Each virtual register has a suffix of either gpr (general-purpose register) or fpr (floating-point register). There are also physical registers in this MIR: $x0, $x10, $x11, $x12, $frm. Per the RISC-V calling convention, the three arguments to the function are in general-purpose registers $x10, $x11, and $x12 (pretty-printed as a0, a1, and a2). $x0 is a special register on RISC-V that always holds the value 0. $frm is the floating-point rounding-mode register. None of these can be virtual registers. A minor point to notice is the annotations on the virtual registers, killed and implicit. The operands of the FMADD_S, %30:fpr32 and %31:fpr32, are marked as killed, meaning that this is the final definition/use of those registers (these annotations are preliminary: the final annotations will be determined at a later stage). The register $frm is marked as implicit, meaning that it implicitly uses this register, and that this argument will be absent in the final assembly. The virtual registers must be turned into physical registers by the register allocator before emitting the final assembly.

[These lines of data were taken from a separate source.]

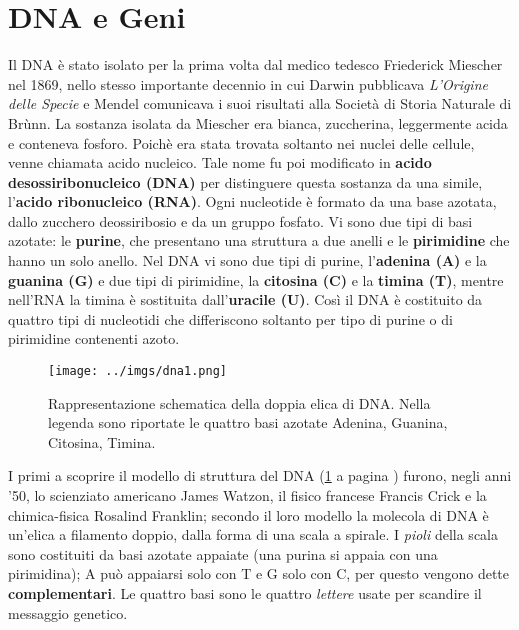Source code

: \section{DNA e Geni}
\label{sec:dna}
Il DNA è stato isolato per la prima volta dal medico tedesco Friederick Miescher nel 1869, nello stesso importante decennio in cui Darwin pubblicava \textit{L'Origine delle Specie} e Mendel comunicava i suoi risultati alla Società di Storia Naturale di Brùnn. 
La sostanza isolata da Miescher era bianca, zuccherina, leggermente acida e conteneva fosforo.
Poichè era stata trovata soltanto nei nuclei delle cellule, venne chiamata acido nucleico. 
Tale nome fu poi modificato in \textbf{acido desossiribonucleico (DNA)} per distinguere questa sostanza da una simile, l'\textbf{acido ribonucleico (RNA)}. 
Ogni nucleotide è formato da una base azotata, dallo zucchero deossiribosio e da un gruppo fosfato.
Vi sono due tipi di basi azotate: le \textbf{purine}, che presentano una struttura a due anelli e le \textbf{pirimidine} che hanno un solo anello.
Nel DNA vi sono due tipi di purine, l'\textbf{adenina (A)} e la \textbf{guanina (G)} e due tipi di pirimidine, la \textbf{citosina (C)} e la \textbf{timina (T)}, mentre nell'RNA la timina è sostituita dall'\textbf{uracile (U)}.
Così il DNA è costituito da quattro tipi di nucleotidi che differiscono soltanto per tipo di purine o di pirimidine contenenti azoto.

\begin{figure}[h]
\begin{center}
\texttt{[image: ../imgs/dna1.png]}
\caption[Il DNA]{Rappresentazione schematica della doppia elica di DNA. Nella legenda sono riportate le quattro basi azotate Adenina, Guanina, Citosina, Timina.}
\label{Fig:dna}
\end{center}
\end{figure}

I primi a scoprire il modello di struttura del DNA (\ref{Fig:dna} a pagina \pageref{Fig:dna}) furono, negli anni '50, lo scienziato americano James Watzon, il fisico francese Francis Crick e la chimica-fisica Rosalind Franklin;  secondo il loro modello la molecola di DNA è un'elica a filamento doppio, dalla forma di una scala a spirale. 
I \textit{pioli} della scala sono costituiti da basi azotate appaiate (una purina si appaia con una pirimidina); A può appaiarsi solo con T e G solo con C, per questo vengono dette \textbf{complementari}. 
Le quattro basi  sono le quattro \textit{lettere} usate per scandire il messaggio genetico.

Middle-end instructions like @llvm.fmuladd have been replaced by target-specific instructions like FMADD_S (pretty-printed as fmadd.s), and several pseudo-instructions like PseudoBR, PseudoRET, and COPY have been inserted in the process. The pseudo-instructions must be lowered to real instructions before emitting the final assembly.
There is some minor additional information in this MIR: the live-ins, or registers that are live at the point of entry, and the branch frequency information: bb.6 is going to be the successor basic-block of bb.6 97% of the time.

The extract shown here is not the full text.